Mais est-ce qu’aujourd’hui, c’est Easter-Eggs, quand elle vend des services, elle parle du modèle social ? « Nous, on est une entreprise qui est détenue par les salariés » ou est-ce que finalement, ça ne rentre pas en ligne de compte ?
Dans le processus de vente, j’entends.
Laurent : Ça dépend.
Ça dépend pourquoi les clients viennent.
Mais moi, maintenant, la plupart du temps, quand je fais une présentation d’Easter-Eggs, j’ai cinq slides pour faire un pitch de cinq minutes pour ne pas que les clients s’endorment.
Mais il y a un slide qui parle du modèle social.
Je le présente comme finalement un intérêt pour le client puisqu’on s’y sent tellement bien que ceux qui étaient là au début en 97, ils sont toujours là.
Donc, ça veut dire qu’il y a une continuité de l’expertise technique.
Ça, c’est important pour le client.
Ensuite, quand je dis « chaque fois que vous avez une personne d’Easter-Eggs, c’est comme si vous aviez le patron de la boîte »
Fred : C’est vrai que vu comme ça, oui.
Laurent : Vous avez forcément quelqu’un de très impliqué et ça vous intéresse forcément d’avoir cette qualité de réponse.
Donc, j’en parle de cette façon-là.
Fred : On ne se ferait pas une petite pause musicale ?
Laurent : Allez.
Fred : Bon, celle-là est un peu plus déprimante que l’autre.
Laurent : Alors, c’est à peu près le même texte.

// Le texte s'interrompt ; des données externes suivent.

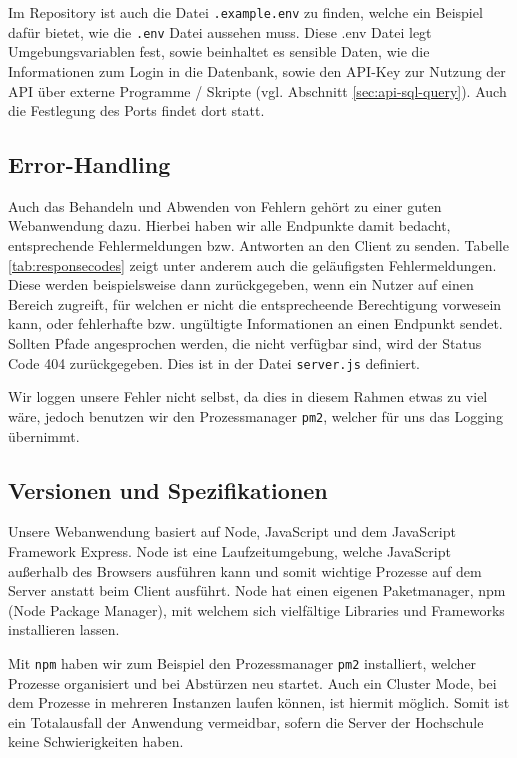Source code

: Im Repository ist auch die Datei \verb|.example.env| zu finden, welche ein Beispiel dafür bietet, wie die \verb|.env| Datei aussehen muss. Diese .env Datei legt Umgebungsvariablen fest, sowie beinhaltet es sensible Daten, wie die Informationen zum Login in die Datenbank, sowie den API-Key zur Nutzung der API über externe Programme / Skripte (vgl. Abschnitt \ref{sec:api-sql-query}). Auch die Festlegung des Ports findet dort statt.\\


\subsection{Error-Handling}
\label{sec:nodechapter-error-handling}
Auch das Behandeln und Abwenden von Fehlern gehört zu einer guten Webanwendung dazu. Hierbei haben wir alle Endpunkte damit bedacht, entsprechende Fehlermeldungen bzw. Antworten an den Client zu senden. Tabelle \ref{tab:responsecodes} zeigt unter anderem auch die geläufigsten Fehlermeldungen. Diese werden beispielsweise dann zurückgegeben, wenn ein Nutzer auf einen Bereich zugreift, für welchen er nicht die entsprecheende Berechtigung vorwesein kann, oder fehlerhafte bzw. ungültigte Informationen an einen Endpunkt sendet. Sollten Pfade angesprochen werden, die nicht verfügbar sind, wird der Status Code 404 zurückgegeben. Dies ist in der Datei \verb|server.js| definiert.

Wir loggen unsere Fehler nicht selbst, da dies in diesem Rahmen etwas zu viel wäre, jedoch benutzen wir den Prozessmanager \verb|pm2|, welcher für uns das Logging übernimmt.\\


\subsection{Versionen und Spezifikationen}
\label{sec:nodechapter-versions}
Unsere Webanwendung basiert auf Node, JavaScript und dem JavaScript Framework Express. Node ist eine Laufzeitumgebung, welche JavaScript außerhalb des Browsers ausführen kann und somit wichtige Prozesse auf dem Server anstatt beim Client ausführt. Node hat einen eigenen Paketmanager, npm (Node Package Manager), mit welchem sich vielfältige Libraries und Frameworks installieren lassen.

Mit \verb|npm| haben wir zum Beispiel den Prozessmanager \verb|pm2| installiert, welcher Prozesse organisiert und bei Abstürzen neu startet. Auch ein Cluster Mode, bei dem Prozesse in mehreren Instanzen laufen können, ist hiermit möglich. Somit ist ein Totalausfall der Anwendung vermeidbar, sofern die Server der Hochschule keine Schwierigkeiten haben.

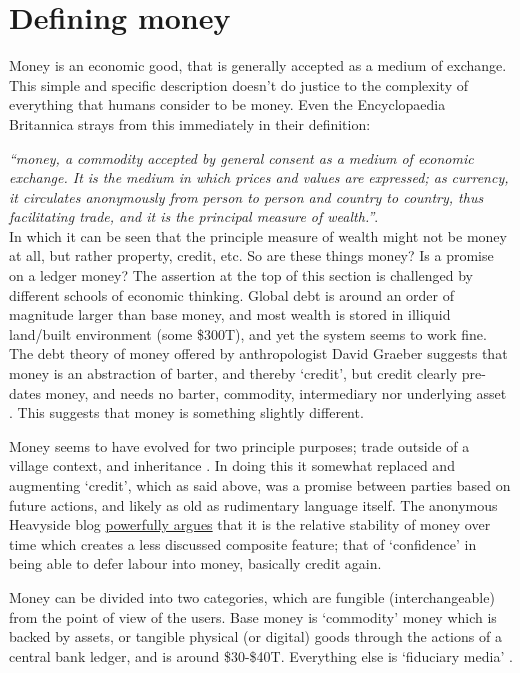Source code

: \section{Defining money}
Money is an economic good, that is generally accepted as a medium of exchange. This simple and specific description doesn't do justice to the complexity of everything that humans consider to be money. Even the Encyclopaedia Britannica strays from this immediately in their definition:\par
\textit{``money, a commodity accepted by general consent as a medium of economic exchange. It is the medium in which prices and values are expressed; as currency, it circulates anonymously from person to person and country to country, thus facilitating trade, and it is the principal measure of wealth.''}. \\
In which it can be seen that the principle measure of wealth might not be money at all, but rather property, credit, etc. So are these things money? Is a promise on a ledger money? The assertion at the top of this section is challenged by different schools of economic thinking. Global debt is around an order of magnitude larger than base money, and most wealth is stored in illiquid land/built environment (some \$300T), and yet the system seems to work fine. The debt theory of money offered by anthropologist David Graeber suggests that money is an abstraction of barter, and thereby `credit', but credit clearly pre-dates money, and needs no barter, commodity, intermediary nor underlying asset \cite{homer1996history}. This suggests that money is something slightly different.\par
Money seems to have evolved for two principle purposes; trade outside of a village context, and inheritance \cite{szabo2002shelling}. In doing this it somewhat replaced and augmenting `credit', which as said above, was a promise between parties based on future actions, and likely as old as rudimentary language itself. The anonymous Heavyside blog \href{https://heaviside.substack.com/p/the-forgotten-fourth-function-of}{powerfully argues} that it is the relative stability of money over time which creates a less discussed composite feature; that of `confidence' in being able to defer labour into money, basically credit again.\par
Money can be divided into two categories, which are fungible (interchangeable) from the point of view of the users. Base money is `commodity' money which is backed by assets, or tangible physical (or digital) goods through the actions of a central bank ledger, and is around \$30-\$40T. Everything else is `fiduciary media' \cite{selgin1996defense}.\par
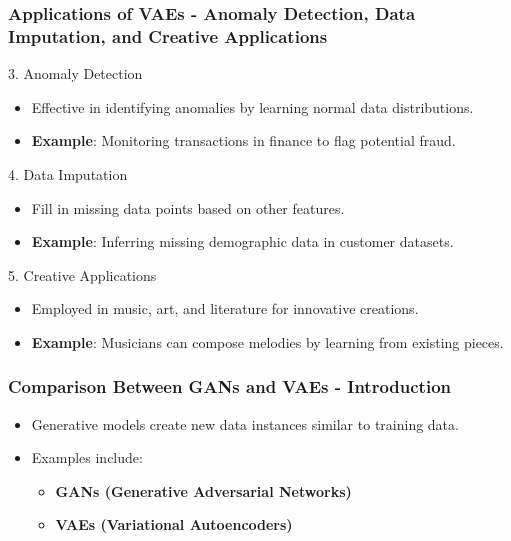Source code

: \documentclass[aspectratio=169]{beamer}
\begin{document}
\begin{frame}[fragile]
    \frametitle{Applications of VAEs - Anomaly Detection, Data Imputation, and Creative Applications}
    \begin{block}{3. Anomaly Detection}
        \begin{itemize}
            \item Effective in identifying anomalies by learning normal data distributions.
            \item \textbf{Example}: Monitoring transactions in finance to flag potential fraud.
        \end{itemize}
    \end{block}
    
    \begin{block}{4. Data Imputation}
        \begin{itemize}
            \item Fill in missing data points based on other features.
            \item \textbf{Example}: Inferring missing demographic data in customer datasets.
        \end{itemize}
    \end{block}
    
    \begin{block}{5. Creative Applications}
        \begin{itemize}
            \item Employed in music, art, and literature for innovative creations.
            \item \textbf{Example}: Musicians can compose melodies by learning from existing pieces.
        \end{itemize}
    \end{block}
\end{frame}

\begin{frame}[fragile]
    \frametitle{Comparison Between GANs and VAEs - Introduction}
    \begin{itemize}
        \item Generative models create new data instances similar to training data.
        \item Examples include:
            \begin{itemize}
                \item \textbf{GANs (Generative Adversarial Networks)}
                \item \textbf{VAEs (Variational Autoencoders)}
            \end{itemize}
    \end{itemize}
\end{frame}
\end{document}
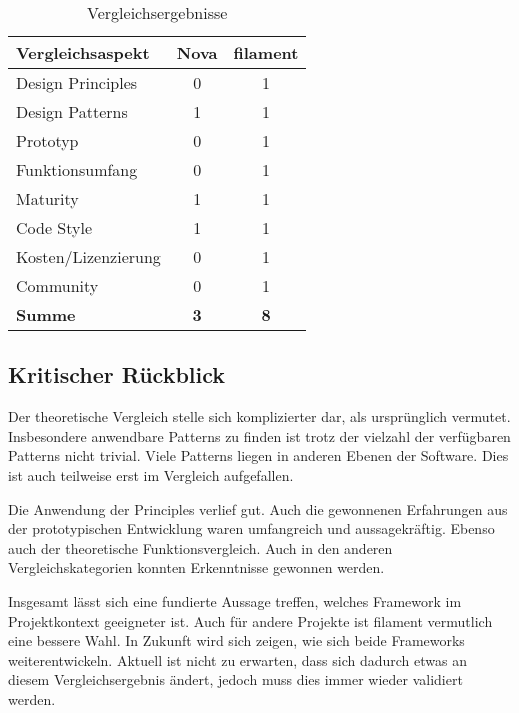 \begin{table}[h!]
    \centering
    \caption{Vergleichsergebnisse}
    \label{tab:vergleichsergebnisse}
    \begin{tabular}{|l|c|c|}
        \hline
        \textbf{Vergleichsaspekt} & \textbf{Nova} & \textbf{filament} \\ \hline
        Design Principles         & 0             & 1                 \\ \hline
        Design Patterns           & 1             & 1                 \\ \hline
        Prototyp                  & 0             & 1                 \\ \hline
        Funktionsumfang           & 0             & 1                 \\ \hline
        Maturity                  & 1             & 1                 \\ \hline
        Code Style                & 1             & 1                 \\ \hline
        Kosten/Lizenzierung       & 0             & 1                 \\ \hline
        Community                 & 0             & 1                 \\ \hline
        \textbf{Summe}            & \textbf{3}    & \textbf{8}        \\ \hline
    \end{tabular}
\end{table}

\newpage

\subsection{Kritischer Rückblick}
Der theoretische Vergleich stelle sich komplizierter dar, als ursprünglich vermutet.
Insbesondere anwendbare Patterns zu finden ist trotz der vielzahl der verfügbaren Patterns nicht trivial.
Viele Patterns liegen in anderen Ebenen der Software.
Dies ist auch teilweise erst im Vergleich aufgefallen.

Die Anwendung der Principles verlief gut.
Auch die gewonnenen Erfahrungen aus der prototypischen Entwicklung waren umfangreich und aussagekräftig.
Ebenso auch der theoretische Funktionsvergleich.
Auch in den anderen Vergleichskategorien konnten Erkenntnisse gewonnen werden.

Insgesamt lässt sich eine fundierte Aussage treffen, welches Framework im Projektkontext geeigneter ist.
Auch für andere Projekte ist filament vermutlich eine bessere Wahl.
In Zukunft wird sich zeigen, wie sich beide Frameworks weiterentwickeln.
Aktuell ist nicht zu erwarten, dass sich dadurch etwas an diesem Vergleichsergebnis ändert, jedoch muss dies immer wieder validiert werden.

Fred : C’est le même texte.
Mais c’est plus triste.
Alors, tu l’expliques ou on écoute ?
Laurent : On va écouter d’abord.
Fred : Donc, ça s’appelle 2083 par Grand Corps Malade.
On se retrouve dans 3 minutes 45.
Belle soirée d’écoute de Cause Commune, la voie des possibles.
[ Diffusion de la pause musicale ]
Voix du jingle (Laure-Élise Déniel) : Cause Commune, 93.1.
Nous venons d’écouter 2083 par Grand Corps Malade et je vais lancer la suite de la discussion avec Laurent Wargon par cette phrase « La victoire pour le climat ne pourra qu’être collective », vient de dire Grand Corps Malade.
Donc, on va enchaîner la troisième partie de l’interview de Laurent.
On va revenir tout à l’heure un peu sur Easter-Eggs parce que tout est lié, en fait, dans le parcours de Laurent.
Et c’est normal.
Il y a de la cohérence et l’engagement sur le climat.
Beaucoup de gens s’engagent sur le climat, il y a souvent un déclic.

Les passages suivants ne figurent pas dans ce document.